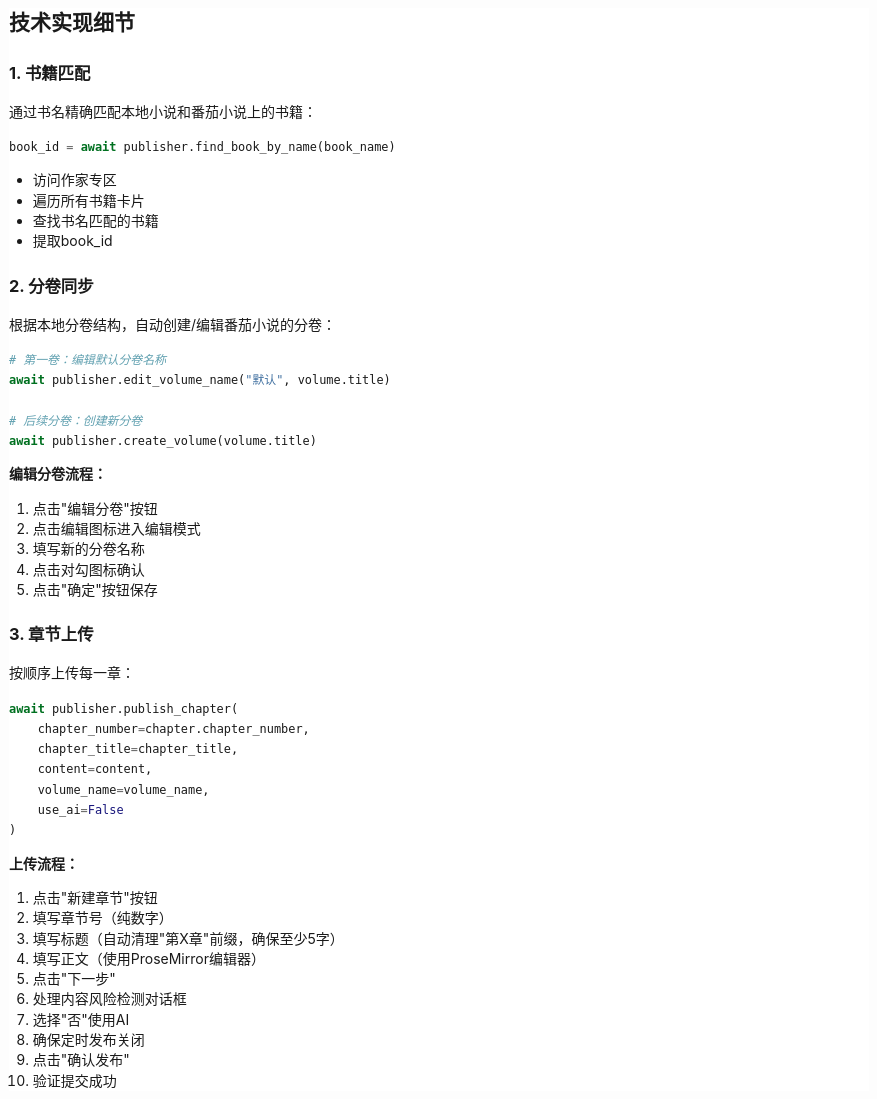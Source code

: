 ## 技术实现细节

### 1. 书籍匹配

通过书名精确匹配本地小说和番茄小说上的书籍：

```python
book_id = await publisher.find_book_by_name(book_name)
```

- 访问作家专区
- 遍历所有书籍卡片
- 查找书名匹配的书籍
- 提取book_id

### 2. 分卷同步

根据本地分卷结构，自动创建/编辑番茄小说的分卷：

```python
# 第一卷：编辑默认分卷名称
await publisher.edit_volume_name("默认", volume.title)

# 后续分卷：创建新分卷
await publisher.create_volume(volume.title)
```

**编辑分卷流程：**
1. 点击"编辑分卷"按钮
2. 点击编辑图标进入编辑模式
3. 填写新的分卷名称
4. 点击对勾图标确认
5. 点击"确定"按钮保存

### 3. 章节上传

按顺序上传每一章：

```python
await publisher.publish_chapter(
    chapter_number=chapter.chapter_number,
    chapter_title=chapter_title,
    content=content,
    volume_name=volume_name,
    use_ai=False
)
```

**上传流程：**
1. 点击"新建章节"按钮
2. 填写章节号（纯数字）
3. 填写标题（自动清理"第X章"前缀，确保至少5字）
4. 填写正文（使用ProseMirror编辑器）
5. 点击"下一步"
6. 处理内容风险检测对话框
7. 选择"否"使用AI
8. 确保定时发布关闭
9. 点击"确认发布"
10. 验证提交成功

• _TASK REQUIREMENTS_: Gather each line from the entries above that includes the word "publisher".

• _RESULT FOR THIS EXERCISE_:
book_id = await publisher.find_book_by_name(book_name)
await publisher.edit_volume_name("默认", volume.title)
await publisher.create_volume(volume.title)
await publisher.publish_chapter(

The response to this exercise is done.